EXERCISE BRIEF - Your task is to print all of the data word for word.

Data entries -
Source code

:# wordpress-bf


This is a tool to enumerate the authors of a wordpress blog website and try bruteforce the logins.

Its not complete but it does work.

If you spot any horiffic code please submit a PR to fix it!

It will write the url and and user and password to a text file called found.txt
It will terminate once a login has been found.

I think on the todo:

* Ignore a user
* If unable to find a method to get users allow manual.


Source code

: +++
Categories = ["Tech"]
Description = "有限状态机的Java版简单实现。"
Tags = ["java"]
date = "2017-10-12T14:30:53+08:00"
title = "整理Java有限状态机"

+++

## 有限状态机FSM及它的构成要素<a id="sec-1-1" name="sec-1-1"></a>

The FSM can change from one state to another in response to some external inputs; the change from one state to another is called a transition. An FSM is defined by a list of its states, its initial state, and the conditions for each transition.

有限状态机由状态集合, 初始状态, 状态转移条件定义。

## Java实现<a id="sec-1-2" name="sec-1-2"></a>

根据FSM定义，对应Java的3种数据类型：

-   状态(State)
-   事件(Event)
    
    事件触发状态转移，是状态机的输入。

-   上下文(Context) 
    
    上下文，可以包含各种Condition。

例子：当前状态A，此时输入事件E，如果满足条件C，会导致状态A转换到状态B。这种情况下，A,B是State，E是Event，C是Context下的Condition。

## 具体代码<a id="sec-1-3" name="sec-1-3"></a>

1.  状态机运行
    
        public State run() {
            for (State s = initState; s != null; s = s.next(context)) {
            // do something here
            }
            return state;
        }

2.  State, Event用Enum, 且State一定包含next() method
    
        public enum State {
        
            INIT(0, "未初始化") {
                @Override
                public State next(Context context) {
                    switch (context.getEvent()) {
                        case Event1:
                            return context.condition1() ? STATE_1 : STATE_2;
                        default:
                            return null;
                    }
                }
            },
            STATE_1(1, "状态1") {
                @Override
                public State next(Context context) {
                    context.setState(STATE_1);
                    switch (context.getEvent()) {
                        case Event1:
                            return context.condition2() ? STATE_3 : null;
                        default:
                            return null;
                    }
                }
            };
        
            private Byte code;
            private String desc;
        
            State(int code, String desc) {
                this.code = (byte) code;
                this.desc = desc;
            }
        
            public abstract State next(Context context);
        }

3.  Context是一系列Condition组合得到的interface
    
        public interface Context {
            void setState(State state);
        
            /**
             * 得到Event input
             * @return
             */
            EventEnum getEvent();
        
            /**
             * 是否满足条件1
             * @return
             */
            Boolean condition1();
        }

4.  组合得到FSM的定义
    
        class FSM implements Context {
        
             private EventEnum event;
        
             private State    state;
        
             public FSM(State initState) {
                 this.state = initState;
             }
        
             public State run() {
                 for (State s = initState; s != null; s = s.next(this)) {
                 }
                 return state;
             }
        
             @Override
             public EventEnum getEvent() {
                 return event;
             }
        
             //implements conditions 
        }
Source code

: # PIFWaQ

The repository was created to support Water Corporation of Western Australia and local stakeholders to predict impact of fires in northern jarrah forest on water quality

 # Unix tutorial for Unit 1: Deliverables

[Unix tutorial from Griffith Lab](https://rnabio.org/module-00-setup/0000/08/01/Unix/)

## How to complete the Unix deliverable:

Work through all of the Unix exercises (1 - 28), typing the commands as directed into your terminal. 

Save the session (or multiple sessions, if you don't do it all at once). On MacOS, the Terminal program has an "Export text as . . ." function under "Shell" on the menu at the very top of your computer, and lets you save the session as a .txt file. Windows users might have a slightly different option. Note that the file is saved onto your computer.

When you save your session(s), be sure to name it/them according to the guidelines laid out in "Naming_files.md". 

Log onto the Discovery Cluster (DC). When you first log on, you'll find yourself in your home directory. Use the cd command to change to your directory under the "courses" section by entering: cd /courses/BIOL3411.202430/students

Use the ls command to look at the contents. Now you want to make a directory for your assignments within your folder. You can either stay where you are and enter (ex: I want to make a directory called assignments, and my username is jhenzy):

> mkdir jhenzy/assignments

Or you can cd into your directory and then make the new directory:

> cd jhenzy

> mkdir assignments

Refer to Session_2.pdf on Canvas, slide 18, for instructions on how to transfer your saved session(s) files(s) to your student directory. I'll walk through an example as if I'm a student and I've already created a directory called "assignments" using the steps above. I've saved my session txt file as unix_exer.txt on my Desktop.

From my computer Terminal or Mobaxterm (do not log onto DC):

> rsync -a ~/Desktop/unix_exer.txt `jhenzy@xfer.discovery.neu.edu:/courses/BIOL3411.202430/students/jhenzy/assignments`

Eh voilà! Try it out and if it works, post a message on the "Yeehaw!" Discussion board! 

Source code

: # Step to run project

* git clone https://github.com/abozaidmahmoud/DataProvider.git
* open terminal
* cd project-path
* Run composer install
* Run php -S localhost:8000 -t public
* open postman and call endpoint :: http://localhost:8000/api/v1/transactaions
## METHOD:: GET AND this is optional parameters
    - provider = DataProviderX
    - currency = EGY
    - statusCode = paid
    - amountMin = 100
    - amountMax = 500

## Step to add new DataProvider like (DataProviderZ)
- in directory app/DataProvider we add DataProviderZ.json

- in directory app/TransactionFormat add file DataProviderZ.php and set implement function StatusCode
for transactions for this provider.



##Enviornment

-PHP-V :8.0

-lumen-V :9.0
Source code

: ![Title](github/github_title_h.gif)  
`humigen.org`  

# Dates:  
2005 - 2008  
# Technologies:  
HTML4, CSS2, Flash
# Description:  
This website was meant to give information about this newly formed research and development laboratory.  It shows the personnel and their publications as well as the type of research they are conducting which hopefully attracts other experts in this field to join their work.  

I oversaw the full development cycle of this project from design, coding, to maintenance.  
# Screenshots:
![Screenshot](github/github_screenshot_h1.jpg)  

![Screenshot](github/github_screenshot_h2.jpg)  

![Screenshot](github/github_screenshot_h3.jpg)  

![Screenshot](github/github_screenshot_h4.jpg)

RESPONSE FOR THIS EXERCISE -
Source code

:# wordpress-bf


This is a tool to enumerate the authors of a wordpress blog website and try bruteforce the logins.

Its not complete but it does work.

If you spot any horiffic code please submit a PR to fix it!

It will write the url and and user and password to a text file called found.txt
It will terminate once a login has been found.

I think on the todo:

* Ignore a user
* If unable to find a method to get users allow manual.


Source code

: +++
Categories = ["Tech"]
Description = "有限状态机的Java版简单实现。"
Tags = ["java"]
date = "2017-10-12T14:30:53+08:00"
title = "整理Java有限状态机"

+++

## 有限状态机FSM及它的构成要素<a id="sec-1-1" name="sec-1-1"></a>

The FSM can change from one state to another in response to some external inputs; the change from one state to another is called a transition. An FSM is defined by a list of its states, its initial state, and the conditions for each transition.

有限状态机由状态集合, 初始状态, 状态转移条件定义。

## Java实现<a id="sec-1-2" name="sec-1-2"></a>

根据FSM定义，对应Java的3种数据类型：

-   状态(State)
-   事件(Event)
    
    事件触发状态转移，是状态机的输入。

-   上下文(Context) 
    
    上下文，可以包含各种Condition。

例子：当前状态A，此时输入事件E，如果满足条件C，会导致状态A转换到状态B。这种情况下，A,B是State，E是Event，C是Context下的Condition。

## 具体代码<a id="sec-1-3" name="sec-1-3"></a>

1.  状态机运行
    
        public State run() {
            for (State s = initState; s != null; s = s.next(context)) {
            // do something here
            }
            return state;
        }

2.  State, Event用Enum, 且State一定包含next() method
    
        public enum State {
        
            INIT(0, "未初始化") {
                @Override
                public State next(Context context) {
                    switch (context.getEvent()) {
                        case Event1:
                            return context.condition1() ? STATE_1 : STATE_2;
                        default:
                            return null;
                    }
                }
            },
            STATE_1(1, "状态1") {
                @Override
                public State next(Context context) {
                    context.setState(STATE_1);
                    switch (context.getEvent()) {
                        case Event1:
                            return context.condition2() ? STATE_3 : null;
                        default:
                            return null;
                    }
                }
            };
        
            private Byte code;
            private String desc;
        
            State(int code, String desc) {
                this.code = (byte) code;
                this.desc = desc;
            }
        
            public abstract State next(Context context);
        }

3.  Context是一系列Condition组合得到的interface
    
        public interface Context {
            void setState(State state);
        
            /**
             * 得到Event input
             * @return
             */
            EventEnum getEvent();
        
            /**
             * 是否满足条件1
             * @return
             */
            Boolean condition1();
        }

4.  组合得到FSM的定义
    
        class FSM implements Context {
        
             private EventEnum event;
        
             private State    state;
        
             public FSM(State initState) {
                 this.state = initState;
             }
        
             public State run() {
                 for (State s = initState; s != null; s = s.next(this)) {
                 }
                 return state;
             }
        
             @Override
             public EventEnum getEvent() {
                 return event;
             }
        
             //implements conditions 
        }
Source code

: # PIFWaQ

The repository was created to support Water Corporation of Western Australia and local stakeholders to predict impact of fires in northern jarrah forest on water quality

 # Unix tutorial for Unit 1: Deliverables

[Unix tutorial from Griffith Lab](https://rnabio.org/module-00-setup/0000/08/01/Unix/)

## How to complete the Unix deliverable:

Work through all of the Unix exercises (1 - 28), typing the commands as directed into your terminal. 

Save the session (or multiple sessions, if you don't do it all at once). On MacOS, the Terminal program has an "Export text as . . ." function under "Shell" on the menu at the very top of your computer, and lets you save the session as a .txt file. Windows users might have a slightly different option. Note that the file is saved onto your computer.

When you save your session(s), be sure to name it/them according to the guidelines laid out in "Naming_files.md". 

Log onto the Discovery Cluster (DC). When you first log on, you'll find yourself in your home directory. Use the cd command to change to your directory under the "courses" section by entering: cd /courses/BIOL3411.202430/students

Use the ls command to look at the contents. Now you want to make a directory for your assignments within your folder. You can either stay where you are and enter (ex: I want to make a directory called assignments, and my username is jhenzy):

> mkdir jhenzy/assignments

Or you can cd into your directory and then make the new directory:

> cd jhenzy

> mkdir assignments

Refer to Session_2.pdf on Canvas, slide 18, for instructions on how to transfer your saved session(s) files(s) to your student directory. I'll walk through an example as if I'm a student and I've already created a directory called "assignments" using the steps above. I've saved my session txt file as unix_exer.txt on my Desktop.

From my computer Terminal or Mobaxterm (do not log onto DC):

> rsync -a ~/Desktop/unix_exer.txt `jhenzy@xfer.discovery.neu.edu:/courses/BIOL3411.202430/students/jhenzy/assignments`

Eh voilà! Try it out and if it works, post a message on the "Yeehaw!" Discussion board! 

Source code

: # Step to run project

* git clone https://github.com/abozaidmahmoud/DataProvider.git
* open terminal
* cd project-path
* Run composer install
* Run php -S localhost:8000 -t public
* open postman and call endpoint :: http://localhost:8000/api/v1/transactaions
## METHOD:: GET AND this is optional parameters
    - provider = DataProviderX
    - currency = EGY
    - statusCode = paid
    - amountMin = 100
    - amountMax = 500

## Step to add new DataProvider like (DataProviderZ)
- in directory app/DataProvider we add DataProviderZ.json

- in directory app/TransactionFormat add file DataProviderZ.php and set implement function StatusCode
for transactions for this provider.



##Enviornment

-PHP-V :8.0

-lumen-V :9.0
Source code

: ![Title](github/github_title_h.gif)  
`humigen.org`  

# Dates:  
2005 - 2008  
# Technologies:  
HTML4, CSS2, Flash
# Description:  
This website was meant to give information about this newly formed research and development laboratory.  It shows the personnel and their publications as well as the type of research they are conducting which hopefully attracts other experts in this field to join their work.  

I oversaw the full development cycle of this project from design, coding, to maintenance.  
# Screenshots:
![Screenshot](github/github_screenshot_h1.jpg)  

![Screenshot](github/github_screenshot_h2.jpg)  

![Screenshot](github/github_screenshot_h3.jpg)  

![Screenshot](github/github_screenshot_h4.jpg)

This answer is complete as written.